◆ **Exercise**:
Where the records hold the string "null", show the whole line it sits on.

═══ Data shown

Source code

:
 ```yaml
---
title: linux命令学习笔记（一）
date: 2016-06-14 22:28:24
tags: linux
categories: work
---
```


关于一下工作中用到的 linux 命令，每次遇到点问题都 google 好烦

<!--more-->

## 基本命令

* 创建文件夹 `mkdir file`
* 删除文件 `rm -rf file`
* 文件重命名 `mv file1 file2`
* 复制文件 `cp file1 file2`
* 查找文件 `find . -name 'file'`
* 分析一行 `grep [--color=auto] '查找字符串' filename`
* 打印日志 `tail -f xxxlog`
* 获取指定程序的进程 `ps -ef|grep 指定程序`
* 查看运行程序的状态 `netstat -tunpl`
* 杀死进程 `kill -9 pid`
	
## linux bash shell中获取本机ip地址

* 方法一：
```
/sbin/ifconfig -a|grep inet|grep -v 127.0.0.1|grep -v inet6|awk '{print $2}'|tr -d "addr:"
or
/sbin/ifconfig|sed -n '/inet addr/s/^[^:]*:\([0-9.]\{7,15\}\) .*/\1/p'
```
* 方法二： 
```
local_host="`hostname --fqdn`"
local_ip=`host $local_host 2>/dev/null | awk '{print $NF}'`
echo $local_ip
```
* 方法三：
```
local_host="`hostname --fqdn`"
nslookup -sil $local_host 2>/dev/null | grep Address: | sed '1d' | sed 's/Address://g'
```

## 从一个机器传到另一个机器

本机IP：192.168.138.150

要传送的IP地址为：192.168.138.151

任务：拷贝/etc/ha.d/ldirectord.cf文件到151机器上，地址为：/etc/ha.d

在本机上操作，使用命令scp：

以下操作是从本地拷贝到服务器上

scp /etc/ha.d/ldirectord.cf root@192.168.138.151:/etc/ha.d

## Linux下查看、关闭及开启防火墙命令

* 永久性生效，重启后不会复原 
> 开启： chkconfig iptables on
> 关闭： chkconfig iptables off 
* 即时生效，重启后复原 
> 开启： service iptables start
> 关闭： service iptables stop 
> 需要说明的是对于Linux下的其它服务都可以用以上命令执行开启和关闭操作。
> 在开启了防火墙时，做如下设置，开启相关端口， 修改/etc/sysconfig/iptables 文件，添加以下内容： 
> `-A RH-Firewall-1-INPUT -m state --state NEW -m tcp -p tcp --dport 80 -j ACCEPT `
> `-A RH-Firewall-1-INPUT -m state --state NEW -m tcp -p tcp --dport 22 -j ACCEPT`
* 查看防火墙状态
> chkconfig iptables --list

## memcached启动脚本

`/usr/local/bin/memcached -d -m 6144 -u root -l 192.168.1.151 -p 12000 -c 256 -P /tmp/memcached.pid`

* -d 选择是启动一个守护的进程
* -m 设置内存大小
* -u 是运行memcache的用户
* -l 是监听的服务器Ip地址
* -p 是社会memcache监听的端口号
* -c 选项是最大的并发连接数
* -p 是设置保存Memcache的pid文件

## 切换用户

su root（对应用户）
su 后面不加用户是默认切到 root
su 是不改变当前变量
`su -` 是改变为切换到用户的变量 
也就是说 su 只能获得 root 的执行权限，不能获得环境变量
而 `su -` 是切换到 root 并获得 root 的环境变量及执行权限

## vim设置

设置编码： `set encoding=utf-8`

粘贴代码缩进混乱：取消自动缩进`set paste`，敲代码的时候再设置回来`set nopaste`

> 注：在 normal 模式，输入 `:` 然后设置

══════

◆ **Solution to this task**:
local_ip=`host $local_host 2>/dev/null | awk '{print $NF}'`
nslookup -sil $local_host 2>/dev/null | grep Address: | sed '1d' | sed 's/Address://g'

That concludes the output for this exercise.